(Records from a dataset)
◇ ◇ ◇ ◇

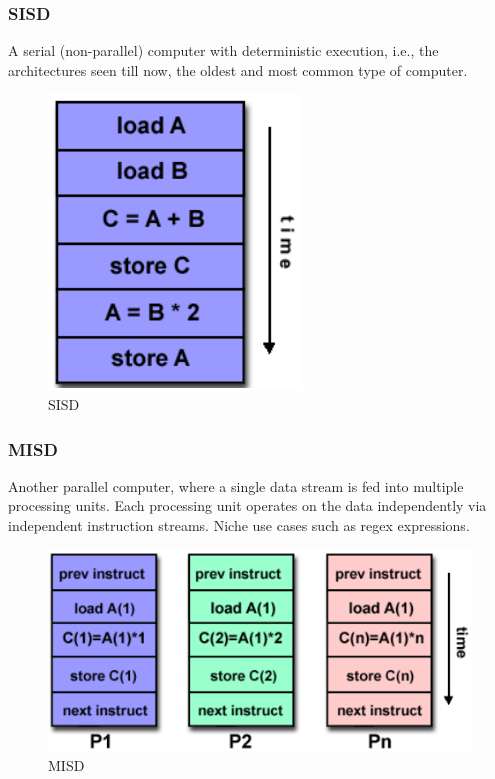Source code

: \subsubsection{SISD}
A serial (non-parallel) computer with deterministic execution, i.e., the architectures seen till now, the oldest and
most common type of computer.
\begin{figure}[h]
    \centering
    \includegraphics[scale = 0.3]{images/sisd}
    \caption{SISD}
    \label{fig:sisd}
\end{figure}

\subsubsection{MISD}
Another parallel computer, where a single data stream is fed into multiple processing units.
Each processing unit operates on the data independently via independent instruction streams.
Niche use cases such as regex expressions.
\begin{figure}[H]
    \centering
    \includegraphics[scale = 0.3]{images/misd}
    \caption{MISD}
    \label{fig:misd}
\end{figure}

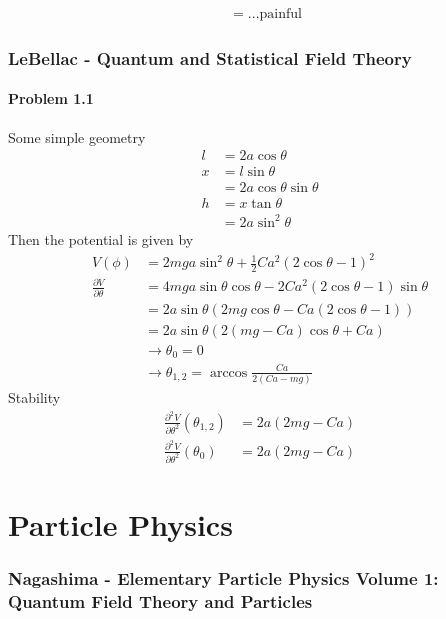 \documentclass[10pt,a4paper]{book}
\theoremstyle{definition}
\begin{document}
\begin{align}
[M_{\mu\nu},M_{\rho,\sigma}]
&=...\text{painful}
\end{align}

\subsection{{\sc LeBellac} - Quantum and Statistical Field Theory}
\subsubsection{Problem 1.1}
Some simple geometry
\begin{align}
l&=2a\cos\theta\\
x&=l\sin\theta\\
&=2a\cos\theta\sin\theta\\
h&=x\tan\theta\\
&=2a\sin^2\theta
\end{align}
Then the potential is given by
\begin{align}
V(\phi)
&=2mga\sin^2\theta+\frac{1}{2}Ca^2(2\cos\theta-1)^2\\
\frac{\partial V}{\partial\theta}
&=4mga\sin\theta\cos\theta-2Ca^2(2\cos\theta-1)\sin\theta\\
&=2a\sin\theta\left(2mg\cos\theta-Ca(2\cos\theta-1)\right)\\
&=2a\sin\theta\left(2(mg-Ca)\cos\theta+Ca\right)\\
&\rightarrow\theta_0=0\\
&\rightarrow\theta_{1,2}=\arccos\frac{Ca}{2(Ca-mg)}
\end{align}
Stability
\begin{align}
\frac{\partial^2 V}{\partial\theta^2}(\theta_{1,2})
&=2a(2mg-Ca)\\
\frac{\partial^2 V}{\partial\theta^2}(\theta_{0})
&=2a(2mg-Ca)
\end{align}

\newpage
\chapter{Particle Physics}
\subsection{{\sc Nagashima} - Elementary Particle Physics Volume 1: Quantum Field Theory and Particles}
\end{document}
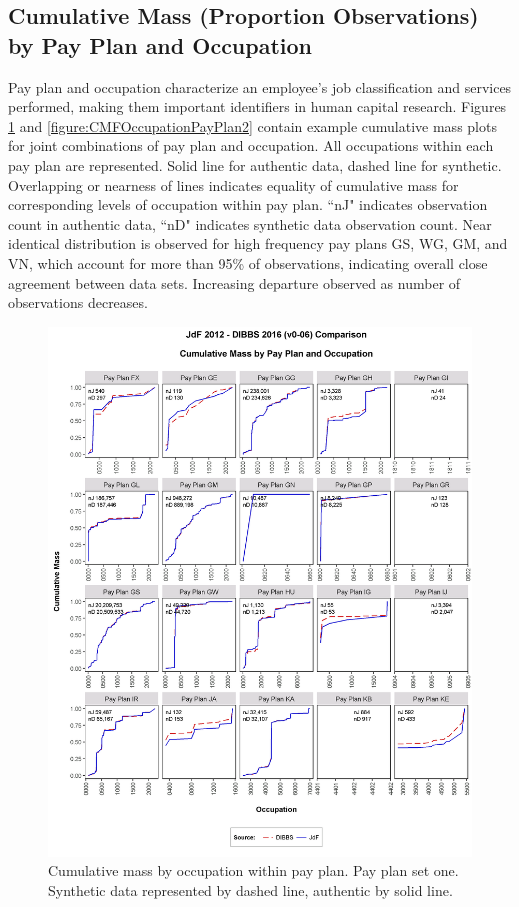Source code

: \documentclass[10pt, letterpaper]{article}
\begin{document}
\begin{spacing}{1.0}
\clearpage

\section{Cumulative Mass (Proportion Observations) by Pay Plan and Occupation}

Pay plan and occupation characterize an employee's job classification and services performed, making them important identifiers in human capital research.  Figures \ref{figure:CMFOccupationPayPlan1} and \ref{figure:CMFOccupationPayPlan2} contain example cumulative mass plots for joint combinations of pay plan and occupation.  All occupations within each pay plan are represented.  Solid line for authentic data, dashed line for synthetic.  Overlapping or nearness of lines indicates equality of cumulative mass for corresponding levels of occupation within pay plan.  ``nJ" indicates observation count in authentic data, ``nD" indicates synthetic data observation count.  Near identical distribution is observed for high frequency pay plans GS, WG, GM, and VN, which account for more than 95\% of observations, indicating overall close agreement between data sets.  Increasing departure observed as number of observations decreases.\\

\begin{figure}[h]
    \centering
    \includegraphics[width=6.25in, trim={0 1in 0 0.75in}, clip]{CMFOccupationPayPlan61.png}
    \caption{Cumulative mass by occupation within pay plan.  Pay plan set one.  Synthetic data represented by dashed line, authentic by solid line.}
    \label{figure:CMFOccupationPayPlan1}
\end{figure}


\end{spacing}
\end{document}
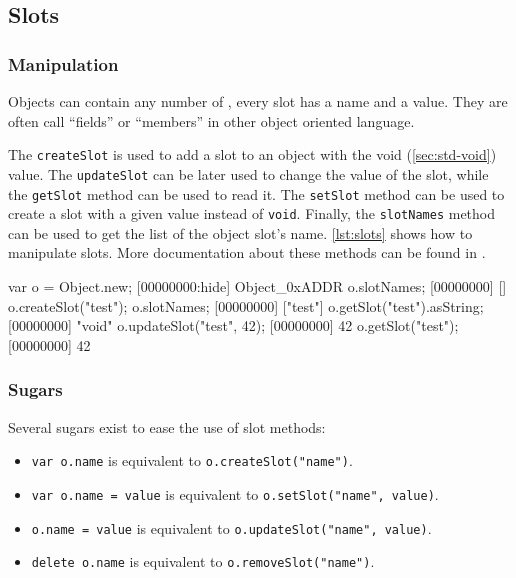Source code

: \subsection{Slots}

\subsubsection{Manipulation}

Objects can contain any number of , every slot has a name and a
value. They are often call ``fields'' or ``members'' in other object
oriented language.

The \lstinline|createSlot| is used to add a slot to an object with the
void (\autoref{sec:std-void}) value. The \lstinline|updateSlot| can be later
used to change the value of the slot, while the \lstinline|getSlot|
method can be used to read it. The \lstinline|setSlot| method can be
used to create a slot with a given value instead of
\lstinline|void|. Finally, the
\lstinline|slotNames| method can be used to get the list of the object
slot's name. \autoref{lst:slots} shows how to manipulate slots. More
documentation about these methods can be found in .

\begin{urbiscript}[caption=Manipulating slots, label=lst:slots,
  float=\floatpos]
var o = Object.new;
[00000000:hide] Object_0xADDR
o.slotNames;
[00000000] []
o.createSlot("test");
o.slotNames;
[00000000] ["test"]
o.getSlot("test").asString;
[00000000] "void"
o.updateSlot("test", 42);
[00000000] 42
o.getSlot("test");
[00000000] 42
\end{urbiscript}

\subsubsection{Sugars}

Several sugars exist to ease the use of slot methods:

\begin{itemize}
\item \lstinline|var o.name| is equivalent to
  \lstinline|o.createSlot("name")|.
\item \lstinline|var o.name = value| is equivalent to
  \lstinline|o.setSlot("name", value)|.
\item \lstinline|o.name = value| is equivalent to
  \lstinline|o.updateSlot("name", value)|.
\item \lstinline|delete o.name| is equivalent to
  \lstinline|o.removeSlot("name")|.
\end{itemize}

◇ ◇ ◇ ◇

BRIEF —
Search the data above for the word "used" and say how many lines contain it, giving only that number.

RESULT FOR THIS TASK —
5